And what about Margaret Hodge? Once, as leader of Islington Council, she had a problematic record when it came to the management of children’s homes in the borough, but as chair of the Commons Public Accounts Committee, she’s had a ball. It is in fact, hard to get the chairmanship of the PAC wrong: Edward Leigh, similarly, had a fine time of it, bringing to public attention the sheer scale of misuse of public money, but even given that she has perhaps the easiest job in politics in calling attention to egregious, large scale abuses, she has done it with tremendous style. She’s articulate, personable and humorous and her hounding of Google and Starbucks for tax avoidance over and above the needs of shareholders was a pleasurable spectacle.

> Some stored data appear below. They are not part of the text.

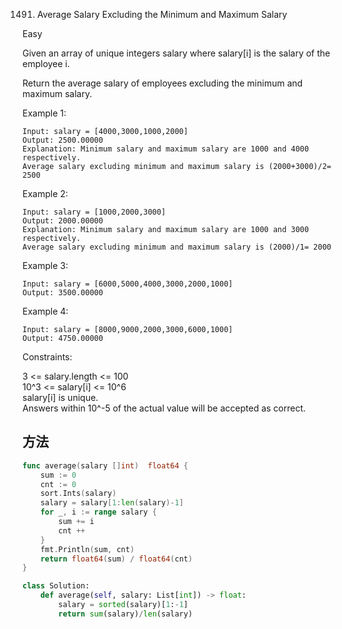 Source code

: 1491. Average Salary Excluding the Minimum and Maximum Salary


Easy


Given an array of unique integers salary where salary[i] is the salary of the employee i.

Return the average salary of employees excluding the minimum and maximum salary.

 

Example 1:

```
Input: salary = [4000,3000,1000,2000]
Output: 2500.00000
Explanation: Minimum salary and maximum salary are 1000 and 4000 respectively.
Average salary excluding minimum and maximum salary is (2000+3000)/2= 2500
```

Example 2:

```
Input: salary = [1000,2000,3000]
Output: 2000.00000
Explanation: Minimum salary and maximum salary are 1000 and 3000 respectively.
Average salary excluding minimum and maximum salary is (2000)/1= 2000
```

Example 3:

```
Input: salary = [6000,5000,4000,3000,2000,1000]
Output: 3500.00000
```

Example 4:

```
Input: salary = [8000,9000,2000,3000,6000,1000]
Output: 4750.00000
```

Constraints:

3 <= salary.length <= 100  
10^3 <= salary[i] <= 10^6  
salary[i] is unique.  
Answers within 10^-5 of the actual value will be accepted as correct.


## 方法


```go
func average(salary []int)  float64 {
    sum := 0
    cnt := 0
    sort.Ints(salary)
    salary = salary[1:len(salary)-1]
    for _, i := range salary {
        sum += i
        cnt ++
    }
    fmt.Println(sum, cnt)
    return float64(sum) / float64(cnt)
}
```


```python
class Solution:
    def average(self, salary: List[int]) -> float:
        salary = sorted(salary)[1:-1]
        return sum(salary)/len(salary)
``` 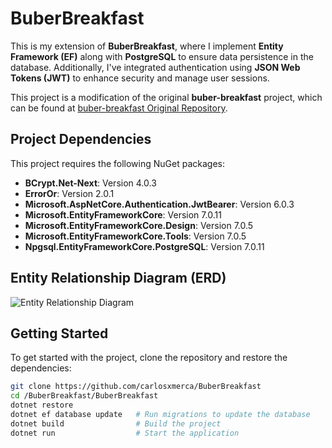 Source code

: # BuberBreakfast

This is my extension of **BuberBreakfast**, where I implement **Entity Framework (EF)** along with **PostgreSQL** to ensure data persistence in the database. Additionally, I've integrated authentication using **JSON Web Tokens (JWT)** to enhance security and manage user sessions.

This project is a modification of the original **buber-breakfast** project, which can be found at [buber-breakfast Original Repository](https://github.com/amantinband/buber-breakfast). 

## Project Dependencies

This project requires the following NuGet packages:

- **BCrypt.Net-Next**: Version 4.0.3
- **ErrorOr**: Version 2.0.1
- **Microsoft.AspNetCore.Authentication.JwtBearer**: Version 6.0.3
- **Microsoft.EntityFrameworkCore**: Version 7.0.11
- **Microsoft.EntityFrameworkCore.Design**: Version 7.0.5
- **Microsoft.EntityFrameworkCore.Tools**: Version 7.0.5
- **Npgsql.EntityFrameworkCore.PostgreSQL**: Version 7.0.11

## Entity Relationship Diagram (ERD)

![Entity Relationship Diagram](https://i.imgur.com/Oj2JM3L.png)

## Getting Started

To get started with the project, clone the repository and restore the dependencies:

```bash
git clone https://github.com/carlosxmerca/BuberBreakfast
cd /BuberBreakfast/BuberBreakfast
dotnet restore
dotnet ef database update   # Run migrations to update the database
dotnet build                # Build the project
dotnet run                  # Start the application
```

As for the international scene, the politician, let alone, the female politician, who has left her mark most strikingly on Europe is the least glamorous woman in politics, the German Chancellor.

It’s hard to imagine a younger Angela Merkel being A-listed by the Tories, being more or less the polar opposite of poor Louise Mensh, but in her stolid fashion, she has held the eurozone together, committed Germany to underwriting the liabilities of European account holders, and arguably rescued the entire European project. It’s hard to see any of her peers being up to the job, but by dint of that Lutheran pastor’s daughter integrity she has a moral credibility for which the only near parallel in British politics was Gordon Brown – before his premiership, obviously. There will be quite a number of Brits who will not necessarily thank her for ensuring that Greece did not in fact go under and the eurozone did hold but it was an achievement which will shape the European Union of the next decade.

And perhaps her greatest achievement is that no-one would patronise her by praising her as an awfully good woman politician. She’s a formidable politician, finis.